Try it:
Print exactly the first lines of the records. Stop after the line containing "each new test.", and leave every picture out.

Saved entries
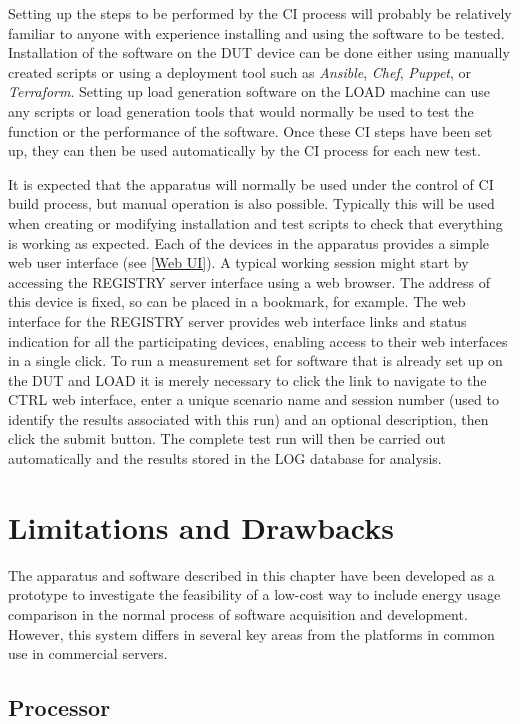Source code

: Setting up the steps to be performed by the CI process will probably be relatively familiar to anyone with experience installing and using the software to be tested. Installation of the software on the DUT device can be done either using manually created scripts or using a deployment tool such as \emph{Ansible}, \emph{Chef}, \emph{Puppet}, or \emph{Terraform}. Setting up load generation software on the LOAD machine can use any scripts or load generation tools that would normally be used to test the function or the performance of the software. Once these CI steps have been set up, they can then be used automatically by the CI process for each new test.

It is expected that the apparatus will normally be used under the control of CI build process, but manual operation is also possible. Typically this will be used when creating or modifying installation and test scripts to check that everything is working as expected. Each of the devices in the apparatus provides a simple web user interface (see \autoref{Web UI}). A typical working session might start by accessing the REGISTRY server interface using a web browser. The address of this device is fixed, so can be placed in a bookmark, for example. The web interface for the REGISTRY server provides web interface links and status indication for all the participating devices, enabling access to their web interfaces in a single click. To run a measurement set for software that is already set up on the DUT and LOAD it is merely necessary to click the link to navigate to the CTRL web interface, enter a unique scenario name and session number (used to identify the results associated with this run) and an optional description, then click the submit button. The complete test run will then be carried out automatically and the results stored in the LOG database for analysis.

\section{Limitations and Drawbacks}
\label{testrig:limitations}

The apparatus and software described in this chapter have been developed as a prototype to investigate the feasibility of a low-cost way to include energy usage comparison in the normal process of software acquisition and development. However, this system differs in several key areas from the platforms in common use in commercial servers.

\subsection{Processor}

Answer box:
Source code

: Setting up the steps to be performed by the CI process will probably be relatively familiar to anyone with experience installing and using the software to be tested. Installation of the software on the DUT device can be done either using manually created scripts or using a deployment tool such as \emph{Ansible}, \emph{Chef}, \emph{Puppet}, or \emph{Terraform}. Setting up load generation software on the LOAD machine can use any scripts or load generation tools that would normally be used to test the function or the performance of the software. Once these CI steps have been set up, they can then be used automatically by the CI process for each new test.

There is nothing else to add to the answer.